:: Prompt ::
An exact copy of the records below is needed, with every picture left out.

(Plain-text document sources)
▼▼▼
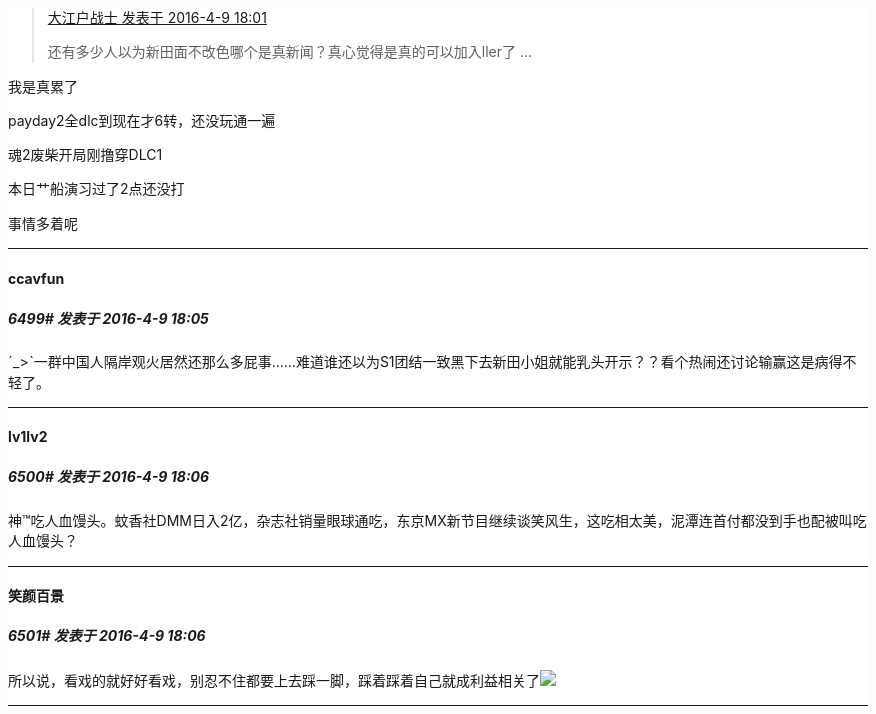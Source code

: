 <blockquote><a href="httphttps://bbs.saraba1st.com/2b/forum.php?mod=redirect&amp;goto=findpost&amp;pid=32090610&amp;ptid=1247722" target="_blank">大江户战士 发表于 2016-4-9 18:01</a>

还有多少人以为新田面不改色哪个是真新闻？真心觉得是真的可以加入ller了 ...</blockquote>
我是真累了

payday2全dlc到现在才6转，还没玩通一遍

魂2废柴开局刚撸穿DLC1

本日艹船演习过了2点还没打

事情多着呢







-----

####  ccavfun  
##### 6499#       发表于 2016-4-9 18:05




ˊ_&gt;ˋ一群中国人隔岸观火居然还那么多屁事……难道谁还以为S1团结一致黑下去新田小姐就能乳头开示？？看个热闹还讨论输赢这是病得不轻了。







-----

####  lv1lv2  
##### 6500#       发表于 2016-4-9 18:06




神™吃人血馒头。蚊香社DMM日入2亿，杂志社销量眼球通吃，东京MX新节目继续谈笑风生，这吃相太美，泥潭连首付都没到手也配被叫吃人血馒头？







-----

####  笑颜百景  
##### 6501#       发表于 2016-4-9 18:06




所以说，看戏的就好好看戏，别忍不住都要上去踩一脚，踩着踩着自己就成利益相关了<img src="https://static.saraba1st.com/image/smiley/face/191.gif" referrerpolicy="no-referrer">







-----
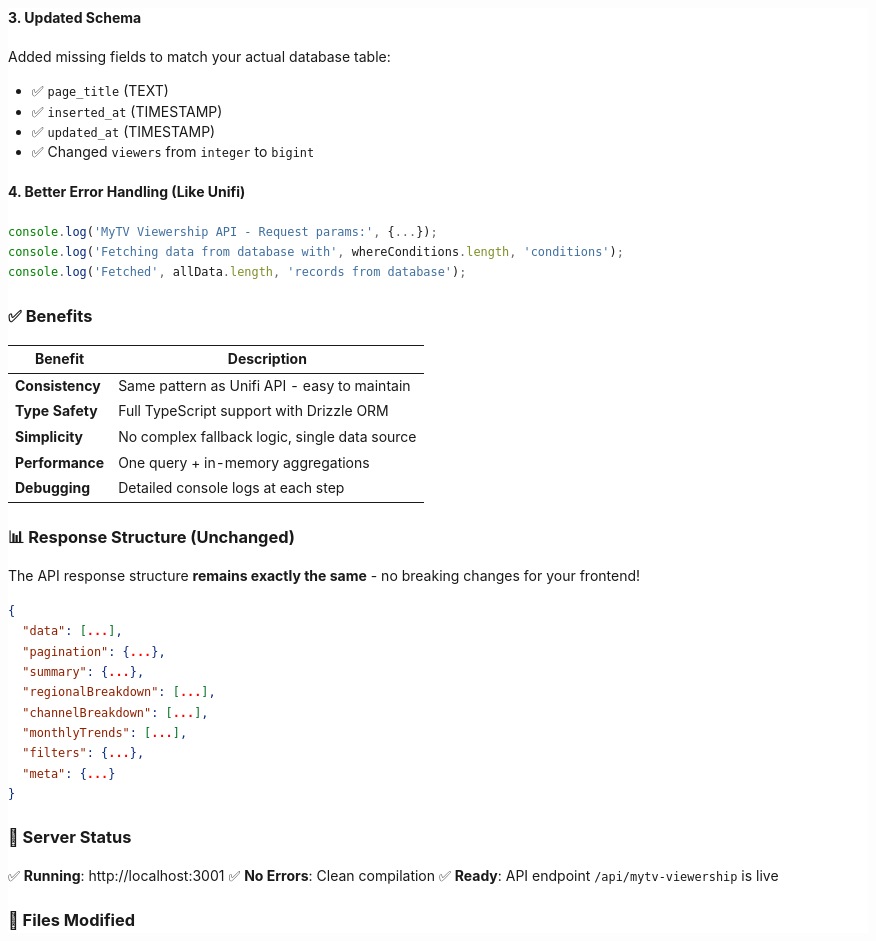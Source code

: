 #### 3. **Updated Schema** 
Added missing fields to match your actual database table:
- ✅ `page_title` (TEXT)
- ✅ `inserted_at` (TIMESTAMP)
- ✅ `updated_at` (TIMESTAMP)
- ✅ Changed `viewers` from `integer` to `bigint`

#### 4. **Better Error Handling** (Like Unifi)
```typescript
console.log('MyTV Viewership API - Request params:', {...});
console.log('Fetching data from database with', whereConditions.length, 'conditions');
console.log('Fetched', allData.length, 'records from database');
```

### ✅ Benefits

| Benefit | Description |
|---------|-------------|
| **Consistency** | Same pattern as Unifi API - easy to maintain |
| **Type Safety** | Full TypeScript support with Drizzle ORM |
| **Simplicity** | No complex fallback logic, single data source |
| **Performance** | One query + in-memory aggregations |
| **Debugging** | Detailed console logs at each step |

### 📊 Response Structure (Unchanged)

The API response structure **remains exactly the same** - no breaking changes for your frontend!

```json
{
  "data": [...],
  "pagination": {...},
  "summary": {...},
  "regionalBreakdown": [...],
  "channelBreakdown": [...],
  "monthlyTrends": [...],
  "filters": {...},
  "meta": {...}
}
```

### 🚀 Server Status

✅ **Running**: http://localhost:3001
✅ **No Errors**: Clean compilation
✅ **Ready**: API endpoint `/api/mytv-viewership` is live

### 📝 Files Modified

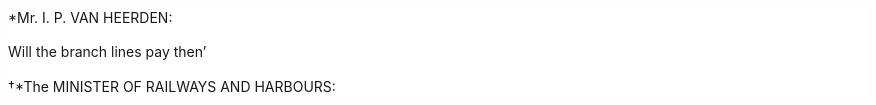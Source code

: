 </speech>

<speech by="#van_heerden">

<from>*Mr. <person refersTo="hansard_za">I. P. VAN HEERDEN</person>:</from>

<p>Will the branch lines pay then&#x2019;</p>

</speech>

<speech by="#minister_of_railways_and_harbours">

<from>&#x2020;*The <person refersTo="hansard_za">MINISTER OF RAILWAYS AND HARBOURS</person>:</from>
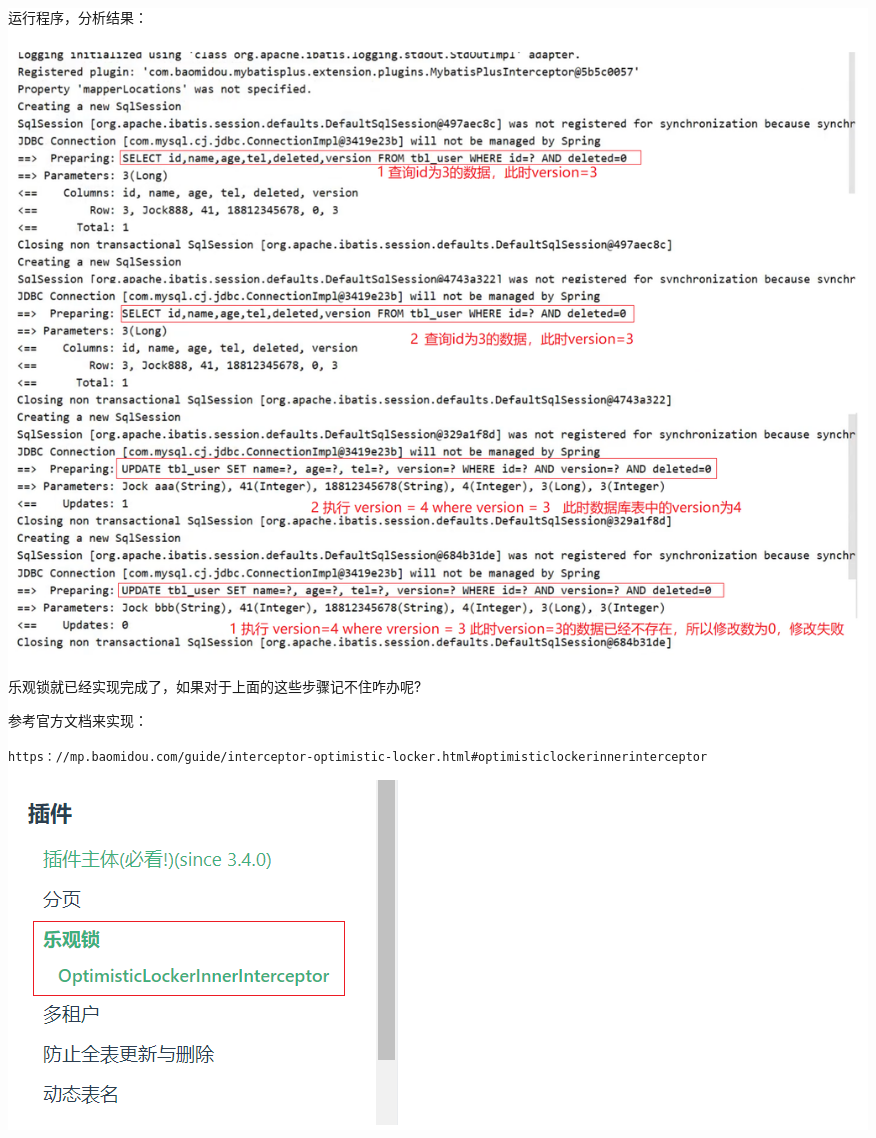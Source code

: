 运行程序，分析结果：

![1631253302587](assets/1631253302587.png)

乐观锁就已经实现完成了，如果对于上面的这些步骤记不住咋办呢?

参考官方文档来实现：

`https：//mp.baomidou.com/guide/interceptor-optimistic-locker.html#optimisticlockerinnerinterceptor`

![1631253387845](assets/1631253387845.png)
▲▲▲
:: Answer to this exercise ::
Source code

: <blockquote><a href="httphttps://bbs.saraba1st.com/2b/forum.php?mod=redirect&amp;goto=findpost&amp;pid=32090610&amp;ptid=1247722" target="_blank">大江户战士 发表于 2016-4-9 18:01</a>

还有多少人以为新田面不改色哪个是真新闻？真心觉得是真的可以加入ller了 ...</blockquote>
我是真累了

payday2全dlc到现在才6转，还没玩通一遍

魂2废柴开局刚撸穿DLC1

本日艹船演习过了2点还没打

事情多着呢







-----

####  ccavfun  
##### 6499#       发表于 2016-4-9 18:05




ˊ_&gt;ˋ一群中国人隔岸观火居然还那么多屁事……难道谁还以为S1团结一致黑下去新田小姐就能乳头开示？？看个热闹还讨论输赢这是病得不轻了。







-----

####  lv1lv2  
##### 6500#       发表于 2016-4-9 18:06




神™吃人血馒头。蚊香社DMM日入2亿，杂志社销量眼球通吃，东京MX新节目继续谈笑风生，这吃相太美，泥潭连首付都没到手也配被叫吃人血馒头？







-----

####  笑颜百景  
##### 6501#       发表于 2016-4-9 18:06




所以说，看戏的就好好看戏，别忍不住都要上去踩一脚，踩着踩着自己就成利益相关了<img src="https://static.saraba1st.com/image/smiley/face/191.gif" referrerpolicy="no-referrer">







-----
Source code

: #### 3. **Updated Schema** 
Added missing fields to match your actual database table:
- ✅ `page_title` (TEXT)
- ✅ `inserted_at` (TIMESTAMP)
- ✅ `updated_at` (TIMESTAMP)
- ✅ Changed `viewers` from `integer` to `bigint`

#### 4. **Better Error Handling** (Like Unifi)
```typescript
console.log('MyTV Viewership API - Request params:', {...});
console.log('Fetching data from database with', whereConditions.length, 'conditions');
console.log('Fetched', allData.length, 'records from database');
```

### ✅ Benefits

| Benefit | Description |
|---------|-------------|
| **Consistency** | Same pattern as Unifi API - easy to maintain |
| **Type Safety** | Full TypeScript support with Drizzle ORM |
| **Simplicity** | No complex fallback logic, single data source |
| **Performance** | One query + in-memory aggregations |
| **Debugging** | Detailed console logs at each step |

### 📊 Response Structure (Unchanged)

The API response structure **remains exactly the same** - no breaking changes for your frontend!

```json
{
  "data": [...],
  "pagination": {...},
  "summary": {...},
  "regionalBreakdown": [...],
  "channelBreakdown": [...],
  "monthlyTrends": [...],
  "filters": {...},
  "meta": {...}
}
```

### 🚀 Server Status

✅ **Running**: http://localhost:3001
✅ **No Errors**: Clean compilation
✅ **Ready**: API endpoint `/api/mytv-viewership` is live

### 📝 Files Modified

Source code

: </speech>

<speech by="#van_heerden">

<from>*Mr. <person refersTo="hansard_za">I. P. VAN HEERDEN</person>:</from>

<p>Will the branch lines pay then&#x2019;</p>

</speech>

<speech by="#minister_of_railways_and_harbours">

<from>&#x2020;*The <person refersTo="hansard_za">MINISTER OF RAILWAYS AND HARBOURS</person>:</from>
Source code

: 运行程序，分析结果：

![1631253302587](assets/1631253302587.png)

乐观锁就已经实现完成了，如果对于上面的这些步骤记不住咋办呢?

参考官方文档来实现：

`https：//mp.baomidou.com/guide/interceptor-optimistic-locker.html#optimisticlockerinnerinterceptor`

![1631253387845](assets/1631253387845.png)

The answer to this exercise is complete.